Nuova luce sulla codifica degli odori a livello cerebrale

Chiarito il meccanismo molecolare della percezione degli odori, oggetto di oltre vent’anni di ricerche nell’ambito della medicina molecolare
MeteoWeb

Passo in avanti verso la comprensione dei processi responsabili della codifica degli odori a livello cerebrale. Il gruppo di Claudia Lodovichi, primo ricercatore dell’Istituto di neuroscienze del Consiglio nazionale delle ricerche (Cnr-In) di Padova ha coordinato uno studio pubblicato su Cell Reports (https://doi.org/10.1016/j.celrep.2019.11.099) che dimostra il meccanismo molecolare di formazione delle mappe topografiche cerebrali, dove i neuroni responsabili della percezione di un dato odore sono raggruppati in specifiche aree del bulbo olfattivo, la zona del cervello che elabora gli stimoli captati nel tessuto delle cavità nasali (epitelio olfattivo) attraverso i recettori olfattivi, proteine prodotte dagli stessi neuroni olfattivi che legano uno specifico odorante ‘intrappolato’ nel muco nasale. “Mentre i neuroni coinvolti nella vista e nell’udito sono disposti già a livello della retina e della coclea secondo un ordine che si proietta all’interno del cervello con la formazione di ‘mappe topografiche’ dove i vari stimoli visivi e uditivi attivano aree diverse”, spiega Lodovichi. “I neuroni sensoriali olfattivi esprimono lo stesso recettore, specifico per un range di odori, e sono localizzati senza un particolare ordine nell’epitelio olfattivo, frammisti a neuroni che esprimono recettori diversi”.

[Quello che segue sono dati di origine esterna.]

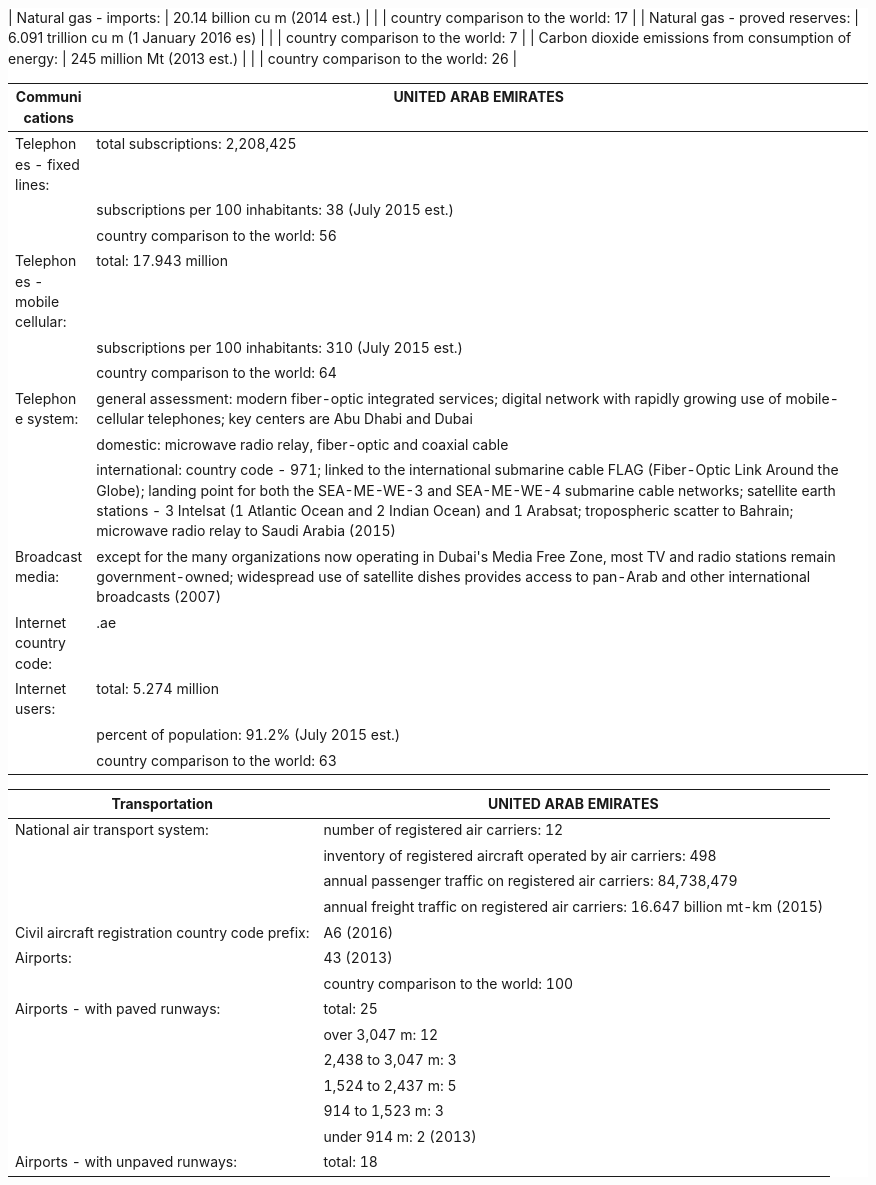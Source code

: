 | Natural gas - imports: | 20.14 billion cu m (2014 est.) |
| | country comparison to the world: 17 |
| Natural gas - proved reserves: | 6.091 trillion cu m (1 January 2016 es) |
| | country comparison to the world: 7 |
| Carbon dioxide emissions from consumption of energy: | 245 million Mt (2013 est.) |
| | country comparison to the world: 26 |

| Communications | UNITED ARAB EMIRATES |
| --- | --- |
| Telephones - fixed lines: | total subscriptions: 2,208,425 |
| | subscriptions per 100 inhabitants: 38 (July 2015 est.) |
| | country comparison to the world: 56 |
| Telephones - mobile cellular: | total: 17.943 million |
| | subscriptions per 100 inhabitants: 310 (July 2015 est.) |
| | country comparison to the world: 64 |
| Telephone system: | general assessment: modern fiber-optic integrated services; digital network with rapidly growing use of mobile-cellular telephones; key centers are Abu Dhabi and Dubai |
| | domestic: microwave radio relay, fiber-optic and coaxial cable |
| | international: country code - 971; linked to the international submarine cable FLAG (Fiber-Optic Link Around the Globe); landing point for both the SEA-ME-WE-3 and SEA-ME-WE-4 submarine cable networks; satellite earth stations - 3 Intelsat (1 Atlantic Ocean and 2 Indian Ocean) and 1 Arabsat; tropospheric scatter to Bahrain; microwave radio relay to Saudi Arabia (2015) |
| Broadcast media: | except for the many organizations now operating in Dubai's Media Free Zone, most TV and radio stations remain government-owned; widespread use of satellite dishes provides access to pan-Arab and other international broadcasts (2007) |
| Internet country code: | .ae |
| Internet users: | total: 5.274 million |
| | percent of population: 91.2% (July 2015 est.) |
| | country comparison to the world: 63 |

| Transportation | UNITED ARAB EMIRATES |
| --- | --- |
| National air transport system: | number of registered air carriers: 12 |
| | inventory of registered aircraft operated by air carriers: 498 |
| | annual passenger traffic on registered air carriers: 84,738,479 |
| | annual freight traffic on registered air carriers: 16.647 billion mt-km (2015) |
| Civil aircraft registration country code prefix: | A6 (2016) |
| Airports: | 43 (2013) |
| | country comparison to the world: 100 |
| Airports - with paved runways: | total: 25 |
| | over 3,047 m: 12 |
| | 2,438 to 3,047 m: 3 |
| | 1,524 to 2,437 m: 5 |
| | 914 to 1,523 m: 3 |
| | under 914 m: 2 (2013) |
| Airports - with unpaved runways: | total: 18 |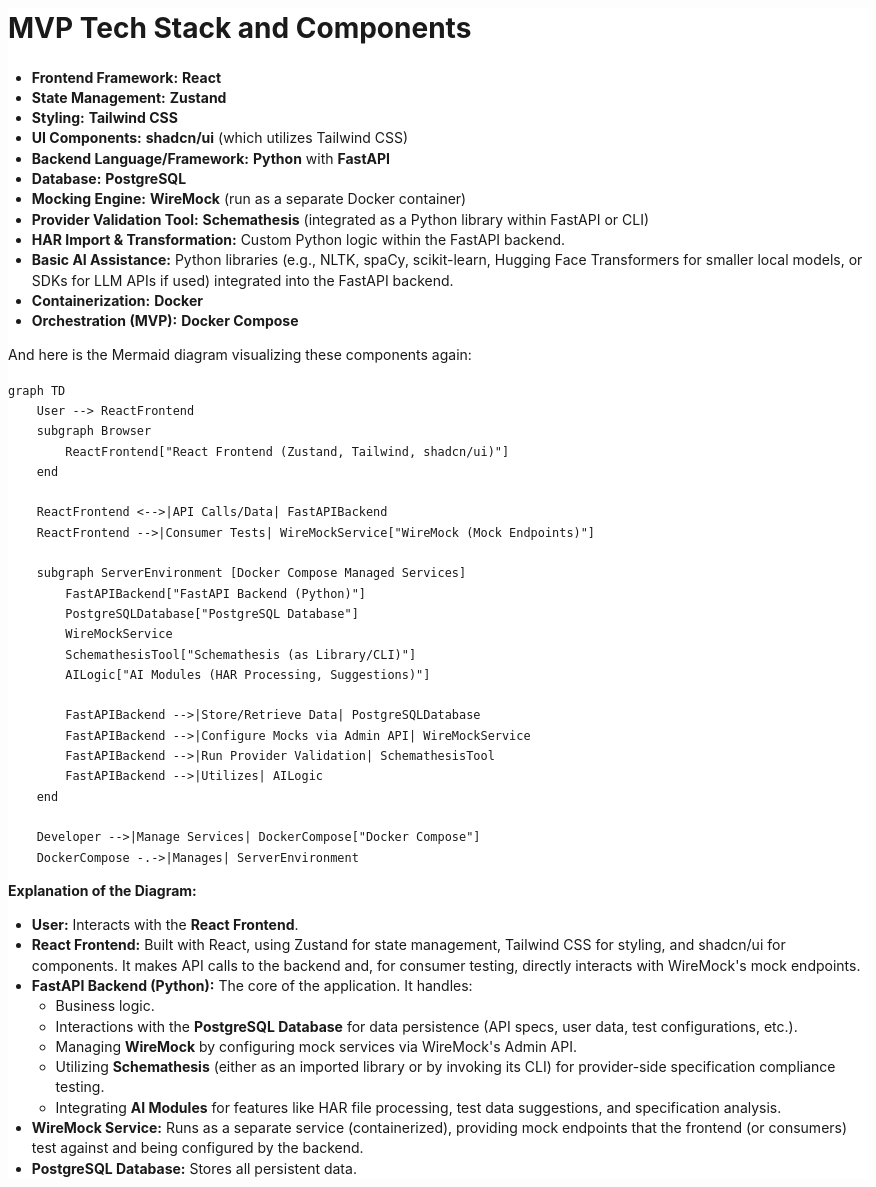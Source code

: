 # MVP Tech Stack and Components

* **Frontend Framework:** **React**
* **State Management:** **Zustand**
* **Styling:** **Tailwind CSS**
* **UI Components:** **shadcn/ui** (which utilizes Tailwind CSS)
* **Backend Language/Framework:** **Python** with **FastAPI**
* **Database:** **PostgreSQL**
* **Mocking Engine:** **WireMock** (run as a separate Docker container)
* **Provider Validation Tool:** **Schemathesis** (integrated as a Python library within FastAPI or CLI)
* **HAR Import & Transformation:** Custom Python logic within the FastAPI backend.
* **Basic AI Assistance:** Python libraries (e.g., NLTK, spaCy, scikit-learn, Hugging Face Transformers for smaller local models, or SDKs for LLM APIs if used) integrated into the FastAPI backend.
* **Containerization:** **Docker**
* **Orchestration (MVP):** **Docker Compose**

And here is the Mermaid diagram visualizing these components again:

```mermaid
graph TD
    User --> ReactFrontend
    subgraph Browser
        ReactFrontend["React Frontend (Zustand, Tailwind, shadcn/ui)"]
    end

    ReactFrontend <-->|API Calls/Data| FastAPIBackend
    ReactFrontend -->|Consumer Tests| WireMockService["WireMock (Mock Endpoints)"]

    subgraph ServerEnvironment [Docker Compose Managed Services]
        FastAPIBackend["FastAPI Backend (Python)"]
        PostgreSQLDatabase["PostgreSQL Database"]
        WireMockService
        SchemathesisTool["Schemathesis (as Library/CLI)"]
        AILogic["AI Modules (HAR Processing, Suggestions)"]

        FastAPIBackend -->|Store/Retrieve Data| PostgreSQLDatabase
        FastAPIBackend -->|Configure Mocks via Admin API| WireMockService
        FastAPIBackend -->|Run Provider Validation| SchemathesisTool
        FastAPIBackend -->|Utilizes| AILogic
    end

    Developer -->|Manage Services| DockerCompose["Docker Compose"]
    DockerCompose -.->|Manages| ServerEnvironment
```

**Explanation of the Diagram:**

* **User:** Interacts with the **React Frontend**.
* **React Frontend:** Built with React, using Zustand for state management, Tailwind CSS for styling, and shadcn/ui for components. It makes API calls to the backend and, for consumer testing, directly interacts with WireMock's mock endpoints.
* **FastAPI Backend (Python):** The core of the application. It handles:
  * Business logic.
  * Interactions with the **PostgreSQL Database** for data persistence (API specs, user data, test configurations, etc.).
  * Managing **WireMock** by configuring mock services via WireMock's Admin API.
  * Utilizing **Schemathesis** (either as an imported library or by invoking its CLI) for provider-side specification compliance testing.
  * Integrating **AI Modules** for features like HAR file processing, test data suggestions, and specification analysis.
* **WireMock Service:** Runs as a separate service (containerized), providing mock endpoints that the frontend (or consumers) test against and being configured by the backend.
* **PostgreSQL Database:** Stores all persistent data.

Tuttavia, un preciso ordine spaziale viene raggiunto nel bulbo olfattivo: “Tutti i prolungamenti (assoni) dei neuroni presenti nelle cavità nasali che esprimono lo stesso recettore, convergono infatti in uno specifico punto (glomerulo) sul lato mediale e laterale di ciascun bulbo olfattivo, dando luogo alla mappa topografica olfattiva”, continua la ricercatrice Cnr-In. “Ad ogni glomerulo è dunque associato uno specifico recettore olfattivo, in grado di captare un determinato spettro di odori. La mappa topografica è basata sull’identità del recettore olfattivo, che non solo rileva gli odori ma guida la formazione dei glomeruli stessi”.

Il meccanismo con cui la stessa molecola poteva svolgere ruoli così diversi, oggetto di oltre vent’anni di ricerche nell’ambito delle neuroscienze, era però sconosciuto, fino alla scoperta di Lodovichi e collaboratori: “Il recettore olfattivo, presente nelle cavità nasali ma prodotto anche all’interno del cervello, nella porzione terminale dell’assone, viene attivato da alcune molecole espresse nel bulbo olfattivo per guidare l’aggregazione dei neuroni che esprimono lo stesso recettore nei glomeruli”, prosegue la ricercatrice. “Siamo riusciti a identificare nel fattore fosfatidiletanolammina-1 (PEBP1), la proteina in grado di legare il recettore espresso dal terminale assonico. Nei topi geneticamente modificati per non esprimere tale fattore, la mappa topografica del bulbo è fortemente alterata, confermando il ruolo chiave di tale proteina nell’attivare questo gruppo specifico di recettori”.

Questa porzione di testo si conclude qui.